Saturday, 17 March 2018

Talks on cyber security and the origin of the internet

THE society held two contrasting meetings during February, both of which were highly informative.

THE society held two contrasting meetings during February, both of which were highly informative.

The first talk, by Francis Brown, was on "Computer security", a topic very much on the minds of many of our members given the frequency with which the media raises the issue.

Francis basically looked at "what do the bad guys want" and "what can we do to stay safe?"

Under the first heading, he stressed that fraudsters wanted to steal your credit card information and your email passwords. If they did break into your system they would disable your computer and then use different means to extract money from you.

The cost of cyber fraud in the UK alone amounts to more than £30 billion a year. Globally, it is more than 1,000 times that.

Measures you can take to protect yourselves are: avoid scareware; use common sense; keep the software up to date; keep Adobe up to date; do not allow anyone else access to your password; your password should be a mixture of at least eight symbols, a mixture of numbers and letters; if anything suspicious suddenly pops up either delete it or, if in doubt, switch off your computer.

Whatever you do, do not download anything suspicious. If you fear that you have been attacked, then call 0330 123 2040, a specialist police number or report it online at

While many of us were shaken by what Francis had to say, we nevertheless felt we knew what we had to do to protect ourselves.

Our second speaker took us way back before computers and the internet were invented. With speed, enthusiasm and humour, John Rogers talked about "The history of the Post Office: kings, boxes and dots".

Our journey went backwards from the current largely automated systems used for sorting the mail to the beginnings when messages, usually from those connected with the royal court, were sent by horseback.

By the late 17th century and during the 18th, missives/ letters were sent by stagecoach along certain routes.

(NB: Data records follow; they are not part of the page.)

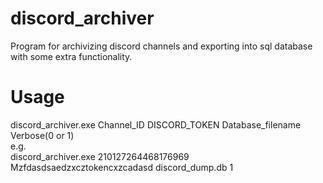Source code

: # discord_archiver
Program for archivizing discord channels and exporting into sql database with some extra functionality.
# Usage
discord_archiver.exe Channel_ID DISCORD_TOKEN Database_filename Verbose(0 or 1)  
e.g.  
discord_archiver.exe 210127264468176969 Mzfdasdsaedzxcztokencxzcadasd discord_dump.db 1  
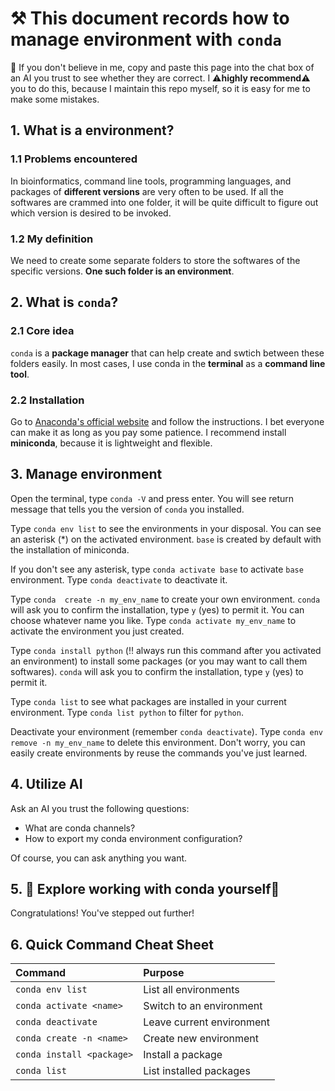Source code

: # ⚒️ This document records how to manage environment with `conda`
🚨 If you don't believe in me, copy and paste this page into the chat box of an AI you trust to see whether they are correct. I ⚠️**highly recommend**⚠️ you to do this, because I maintain this repo myself, so it is easy for me to make some mistakes.

## 1. What is a environment?

### 1.1 Problems encountered
In bioinformatics, command line tools, programming languages, and packages of **different versions** are very often to be used. If all the softwares are crammed into one folder, it will be quite difficult to figure out which version is desired to be invoked.

### 1.2 My definition
We need to create some separate folders to store the softwares of the specific versions. **One such folder is an environment**.

## 2. What is `conda`?

### 2.1 Core idea
`conda` is a **package manager** that can help create and swtich between these folders easily. In most cases, I use conda in the **terminal** as a **command line tool**.

### 2.2 Installation
Go to [Anaconda's official website](https://www.anaconda.com/download) and follow the instructions. I bet everyone can make it as long as you pay some patience. I recommend install **miniconda**, because it is lightweight and flexible.

## 3. Manage environment
Open the terminal, type `conda -V` and press enter. You will see return message that tells you the version of `conda` you installed. 

Type `conda env list` to see the environments in your disposal. You can see an asterisk (*) on the activated environment. `base` is created by default with the installation of miniconda.

If you don't see any asterisk, type `conda activate base` to activate `base` environment. Type `conda deactivate` to deactivate it.

Type `conda  create -n my_env_name` to create your own environment. `conda` will ask you to confirm the installation, type `y` (yes) to permit it. You can choose whatever name you like. Type `conda activate my_env_name` to activate the environment you just created.

Type `conda install python` (‼️ always run this command after you activated an environment) to install some packages (or you may want to call them softwares). `conda` will ask you to confirm the installation, type `y` (yes) to permit it.

Type `conda list` to see what packages are installed in your current environment. Type `conda list python` to filter for `python`.

Deactivate your environment (remember `conda deactivate`). Type `conda env remove -n my_env_name` to delete this environment. Don't worry, you can easily create environments by reuse the commands you've just learned.

## 4. Utilize AI
Ask an AI you trust the following questions:

* What are conda channels?
* How to export my conda  environment configuration?

Of course, you can ask anything you want.

## 5. 🎉 Explore working with conda yourself🎉
Congratulations! You've stepped out further!

## 6. Quick Command Cheat Sheet
| Command | Purpose |
| :--- | :--- |
| `conda env list` | List all environments |
| `conda activate <name>` | Switch to an environment |
| `conda deactivate` | Leave current environment |
| `conda create -n <name>` | Create new environment |
| `conda install <package>` | Install a package |
| `conda list` | List installed packages |

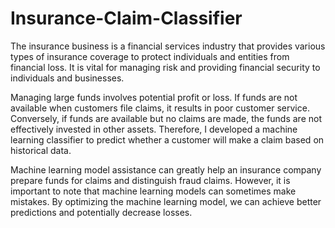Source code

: # Insurance-Claim-Classifier

The insurance business is a financial services industry that provides various types of insurance coverage to protect individuals and entities from financial loss. It is vital for managing risk and providing financial security to individuals and businesses.

Managing large funds involves potential profit or loss. If funds are not available when customers file claims, it results in poor customer service. Conversely, if funds are available but no claims are made, the funds are not effectively invested in other assets. Therefore, I developed a machine learning classifier to predict whether a customer will make a claim based on historical data.

Machine learning model assistance can greatly help an insurance company prepare funds for claims and distinguish fraud claims. However, it is important to note that machine learning models can sometimes make mistakes. By optimizing the machine learning model, we can achieve better predictions and potentially decrease losses.
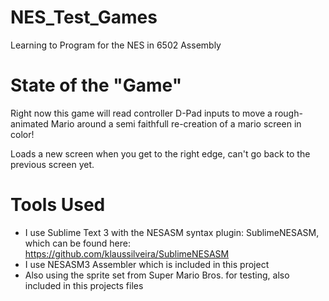 # NES_Test_Games
Learning to Program for the NES in 6502 Assembly

# State of the "Game"
Right now this game will read controller D-Pad inputs to move a rough-animated Mario around a semi faithfull re-creation of a mario screen in color!

Loads a new screen when you get to the right edge, can't go back to the previous screen yet.

# Tools Used
* I use Sublime Text 3 with the NESASM syntax plugin: SublimeNESASM, which can be found here: https://github.com/klaussilveira/SublimeNESASM
* I use NESASM3 Assembler which is included in this project
* Also using the sprite set from Super Mario Bros. for testing, also included in this projects files
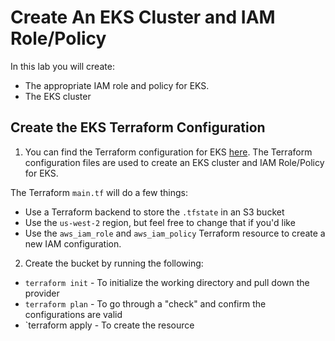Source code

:# Create An EKS Cluster and IAM Role/Policy

In this lab you will create:

- The appropriate IAM role and policy for EKS.
- The EKS cluster

## Create the EKS Terraform Configuration

1. You can find the Terraform configuration for EKS [here](https://github.com/AdminTurnedDevOps/DevOps-The-Hard-Way-AWS/tree/main/Terraform-AWS-Services-Creation/EKS-With-Worker-Nodes). The Terraform configuration files are used to create an EKS cluster and IAM Role/Policy for EKS.

The Terraform `main.tf` will do a few things:

- Use a Terraform backend to store the `.tfstate` in an S3 bucket
- Use the `us-west-2` region, but feel free to change that if you'd like
- Use the `aws_iam_role` and `aws_iam_policy` Terraform resource to create a new IAM configuration.

2. Create the bucket by running the following:

- `terraform init` - To initialize the working directory and pull down the provider
- `terraform plan` - To go through a "check" and confirm the configurations are valid
- `terraform apply - To create the resource
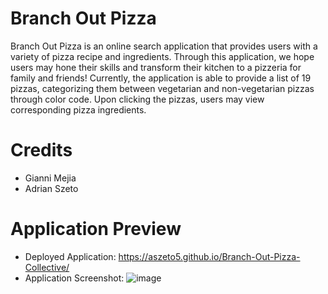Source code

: # Branch Out Pizza
Branch Out Pizza is an online search application that provides users with a variety of pizza recipe and ingredients. Through this application, we hope users may hone their skills and transform their kitchen to a pizzeria for family and friends! Currently, the application is able to provide a list of 19 pizzas, categorizing them between vegetarian and non-vegetarian pizzas through color code. Upon clicking the pizzas, users may view corresponding pizza ingredients. 

# Credits
* Gianni Mejia
* Adrian Szeto

# Application Preview
* Deployed Application: https://aszeto5.github.io/Branch-Out-Pizza-Collective/
* Application Screenshot:
![image](https://user-images.githubusercontent.com/100250064/183558181-509b8e0f-e1ce-448c-8be4-a59ea85aaa0d.png)
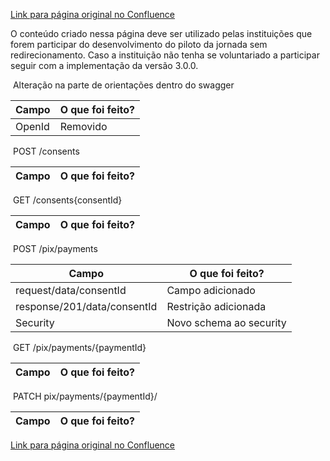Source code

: [Link para página original no Confluence](https://openfinancebrasil.atlassian.net/wiki/spaces/OF/pages/164561196)

O conteúdo criado nessa página deve ser utilizado pelas instituições que forem participar do desenvolvimento do piloto da jornada sem redirecionamento. Caso a instituição não tenha se voluntariado a participar seguir com a implementação da versão 3.0.0.

 Alteração na parte de orientações dentro do swagger

| **Campo** | **O que foi feito?** |
| --- | --- |
| OpenId | Removido |

 POST /consents

| **Campo** | **O que foi feito?** |
| --- | --- |

 GET /consents{consentId}

| **Campo** | **O que foi feito?** |
| --- | --- |

 POST /pix/payments

| **Campo** | **O que foi feito?** |
| --- | --- |
| request/data/consentId | Campo adicionado |
| response/201/data/consentId | Restrição adicionada |
| Security | Novo schema ao security |

 GET /pix/payments/{paymentId}

| **Campo** | **O que foi feito?** |
| --- | --- |

 PATCH pix/payments/{paymentId}/

| **Campo** | **O que foi feito?** |
| --- | --- |

[Link para página original no Confluence](https://openfinancebrasil.atlassian.net/wiki/spaces/OF/pages/164561196)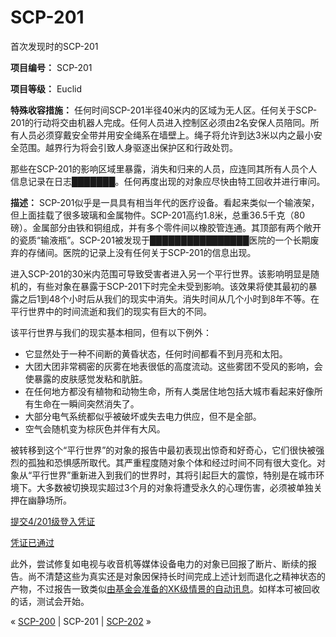 # SCP-201
                        




首次发现时的SCP-201



**项目编号：** SCP-201

**项目等级：** Euclid

**特殊收容措施：** 任何时间SCP-201半径40米内的区域为无人区。任何关于SCP-201的行动将交由机器人完成。任何人员进入控制区必须由2名安保人员陪同。所有人员必须穿戴安全带并用安全绳系在墙壁上。绳子将允许到达3米以内之最小安全范围。越界行为将会引致人身驱逐出保护区和行政处罚。

那些在SCP-201的影响区域里暴露，消失和归来的人员，应连同其所有人员个人信息记录在日志███████。任何再度出现的对象应尽快由特工回收并进行审问。

**描述：** SCP-201似乎是一具具有相当年代的医疗设备。看起来类似一个输液架，但上面挂载了很多玻璃和金属物件。SCP-201高约1.8米，总重36.5千克（80磅）。金属部分由铁和铜组成，并有多个零件间以橡胶管连通。其顶部有两个敞开的瓷质“输液瓶”。SCP-201被发现于████████████████医院的一个长期废弃的存储间。医院的记录上没有任何关于SCP-201的信息出现。

进入SCP-201的30米内范围可导致受害者进入另一个平行世界。该影响明显是随机的，有些对象在暴露于SCP-201下时完全未受到影响。该效果将使其最初的暴露之后1到48个小时后从我们的现实中消失。消失时间从几个小时到8年不等。在平行世界中的时间流逝和我们的现实有巨大的不同。

该平行世界与我们的现实基本相同，但有以下例外：

- 它显然处于一种不间断的黄昏状态，任何时间都看不到月亮和太阳。
- 大团大团非常稠密的灰雾在地表很低的高度流动。这些雾团不受风的影响，会使暴露的皮肤感觉发粘和肮脏。
- 在任何地方都没有植物和动物生命，所有人类居住地包括大城市看起来好像所有生命在一瞬间突然消失了。
- 大部分电气系统都似乎被破坏或失去电力供应，但不是全部。
- 空气会随机变为棕灰色并伴有大风。

被转移到这个“平行世界”的对象的报告中最初表现出惊奇和好奇心，它们很快被强烈的孤独和恐惧感所取代。其严重程度随对象个体和经过时间不同有很大变化。对象从“平行世界”重新进入到我们的世界时，其将引起巨大的震惊，特别是在城市环境下。大多数被切换现实超过3个月的对象将遭受永久的心理伤害，必须被单独关押在幽静场所。


<a shape='rect' class='collapsible-block-link' href='javascript:;'>&#25552;&#20132;4/201&#32423;&#30331;&#20837;&#20973;&#35777;</a>

<a shape='rect' class='collapsible-block-link' href='javascript:;'>&#20973;&#35777;&#24050;&#36890;&#36807;</a>

此外，尝试修复如电视与收音机等媒体设备电力的对象已回报了断片、断续的报告。尚不清楚这些为真实还是对象因保持长时间完成上述计划而退化之精神状态的产物，不过报告一致类似[由基金会准备的XK级情景的自动讯息](/scp-2935)。如样本可被回收的话，测试会开始。






« [SCP-200](/scp-200) | SCP-201 | [SCP-202](/scp-202) »





                    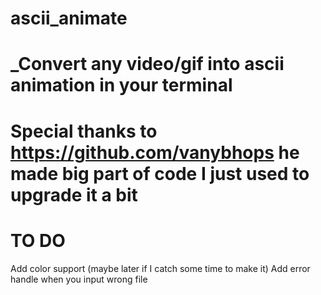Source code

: # ascii_animate

# _Convert any video/gif into ascii animation in your terminal



# Special thanks to https://github.com/vanybhops he made big part of code I just used to upgrade it a bit





# TO DO
Add color support (maybe later if I catch some time to make it)
Add error handle when you input wrong file

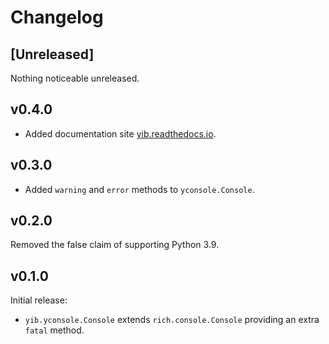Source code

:# Changelog

## [Unreleased]

Nothing noticeable unreleased.

## v0.4.0

- Added documentation site [yib.readthedocs.io](https://yib.readthedocs.io).

## v0.3.0

- Added `warning` and `error` methods to `yconsole.Console`.

## v0.2.0

Removed the false claim of supporting Python 3.9.

## v0.1.0

Initial release:

- `yib.yconsole.Console` extends `rich.console.Console` providing an extra `fatal` method.
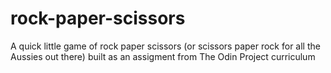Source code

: # rock-paper-scissors

A quick little game of rock paper scissors (or scissors paper rock for all 
the Aussies out there) built as an assigment from The Odin Project 
curriculum
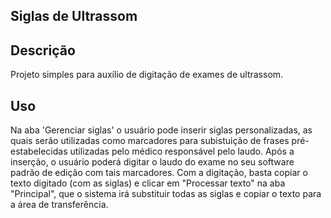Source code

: ## Siglas de Ultrassom

## Descrição

Projeto simples para auxílio de digitação de exames de ultrassom.

## Uso

Na aba 'Gerenciar siglas' o usuário pode inserir siglas personalizadas, as quais serão utilizadas como marcadores para subistuição de frases pré-estabelecidas 
utilizadas pelo médico responsável pelo laudo. Após a inserção, o usuário poderá digitar o laudo do exame no seu software padrão de edição com tais marcadores.
Com a digitação, basta copiar o texto digitado (com as siglas) e clicar em "Processar texto" na aba "Principal", que o sistema irá substituir todas as siglas
e copiar o texto para a área de transferência. 


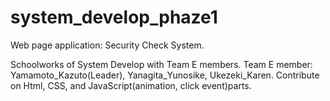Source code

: # system_develop_phaze1
Web page application: Security Check System.

Schoolworks of System Develop with Team E members.
Team E member: Yamamoto_Kazuto(Leader), Yanagita_Yunosike, Ukezeki_Karen.
Contribute on Html, CSS, and JavaScript(animation, click event)parts.

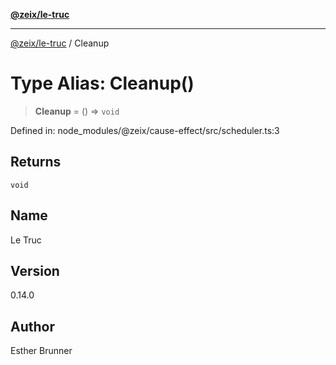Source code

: [**@zeix/le-truc**](../README.md)

***

[@zeix/le-truc](../globals.md) / Cleanup

# Type Alias: Cleanup()

> **Cleanup** = () => `void`

Defined in: node\_modules/@zeix/cause-effect/src/scheduler.ts:3

## Returns

`void`

## Name

Le Truc

## Version

0.14.0

## Author

Esther Brunner
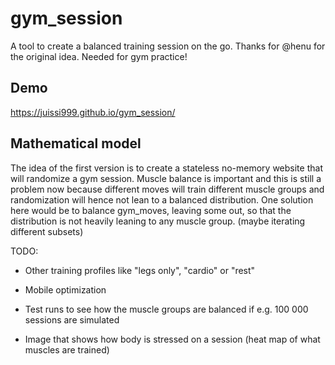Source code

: # gym_session
A tool to create a balanced training session on the go. Thanks for @henu for the original idea. Needed for gym practice!



## Demo

<https://juissi999.github.io/gym_session/>



## Mathematical model

The idea of the first version is to create a stateless no-memory website that will randomize a gym session. Muscle balance is important and this is still a problem now because different moves will train different muscle groups and randomization will hence not lean to a balanced distribution. One solution here would be to balance gym_moves, leaving some out, so that the distribution is not heavily leaning to any muscle group. (maybe iterating different subsets)

TODO:

* Other training profiles like "legs only", "cardio" or "rest"

* Mobile optimization
* Test runs to see how the muscle groups are balanced if e.g. 100 000 sessions are simulated
* Image that shows how body is stressed on a session (heat map of what muscles are trained)
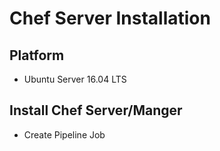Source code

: # Chef Server Installation

## Platform
- Ubuntu Server 16.04 LTS

## Install Chef Server/Manger
- Create Pipeline Job
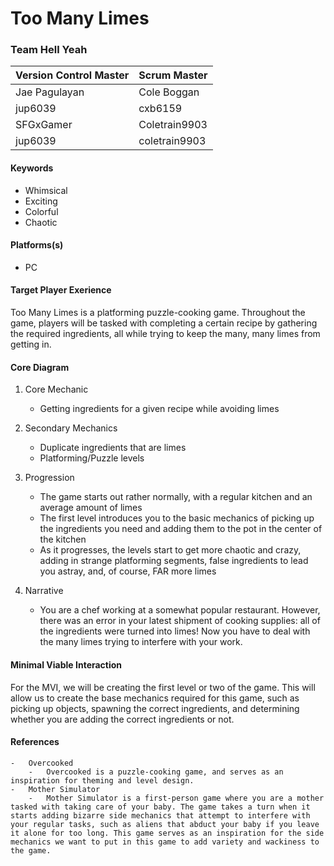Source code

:# Too Many Limes

### Team Hell Yeah

| Version Control Master | Scrum Master    |
| ---------------------- | --------------- |
| Jae Pagulayan          | Cole Boggan     |
| jup6039                | cxb6159         |
| SFGxGamer              | Coletrain9903   |
| jup6039                | coletrain9903   |

#### Keywords

-   Whimsical
-   Exciting
-   Colorful
-   Chaotic

#### Platforms(s)

-   PC

#### Target Player Exerience

Too Many Limes is a platforming puzzle-cooking game. Throughout the game, players will be tasked with completing a certain recipe by gathering the required ingredients, all while trying to keep the many, many limes from getting in.

#### Core Diagram

1.  Core Mechanic

    -   Getting ingredients for a given recipe while avoiding limes

2.  Secondary Mechanics

    -   Duplicate ingredients that are limes
    -   Platforming/Puzzle levels

3.  Progression

    -   The game starts out rather normally, with a regular kitchen and an average amount of limes
    -   The first level introduces you to the basic mechanics of picking up the ingredients you need and adding them to the pot in the center of the kitchen
    -   As it progresses, the levels start to get more chaotic and crazy, adding in strange platforming segments, false ingredients to lead you astray, and, of course, FAR more limes

4.  Narrative

    -   You are a chef working at a somewhat popular restaurant. However, there was an error in your latest shipment of cooking supplies: all of the ingredients were turned into limes! Now you have to deal with the many limes trying to interfere with your work.

#### Minimal Viable Interaction

For the MVI, we will be creating the first level or two of the game. This will allow us to create the base mechanics required for this game, such as picking up objects, spawning the correct ingredients, and determining whether you are adding the correct ingredients or not.

#### References

    -   Overcooked
        -   Overcooked is a puzzle-cooking game, and serves as an inspiration for theming and level design.
    -   Mother Simulator
        -   Mother Simulator is a first-person game where you are a mother tasked with taking care of your baby. The game takes a turn when it starts adding bizarre side mechanics that attempt to interfere with your regular tasks, such as aliens that abduct your baby if you leave it alone for too long. This game serves as an inspiration for the side mechanics we want to put in this game to add variety and wackiness to the game.
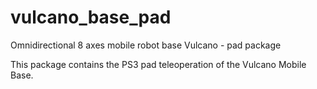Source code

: # vulcano\_base\_pad
Omnidirectional 8 axes mobile robot base Vulcano - pad package

This package contains the PS3 pad teleoperation of the Vulcano Mobile Base.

The recipient was expected to pay but if the missive could easily be read such payment was invariably not forthcoming. By the early Victorian period Rowland Hill and Anthony Trollope suggested that this was inefficient and the sender should pay. Thus began the system of postage stamps, beginning with the penny black in 1840.

With improvements in transport, most notably the railway, the postal system expanded across the country. Trains also enabled the development of parcel post.

By the early 20th century there were several deliveries a day, usually between two and eight, though in parts of London there were as many as 24!

Apart from delivering mail, the Post Office was responsible for telephones (and boxes), telegrams, stamps and post offices, often in very remote villages.

Most post boxes were placed along strategic routes. Each new monarch, even Edward VIII, had a new set of boxes with their emblem on the front. Sadly, some of the designs leaked and had to be replaced.

During the post-war period the Post Office had a crucial role to play but because it was labour intensive, costs were rising and new automation was being introduced which used dots and barcodes to simplify the process, its importance has diminished.

Now it is being kept afloat largely because of junk mail and charity mail but because of increasing competition from electronic mail as well as private companies it is contracting, especially in rural areas.

The survival of the Post Office will depend on merging with village stores, local pubs or even combining with banks to provide a much-needed service. All in all, an enthralling evening.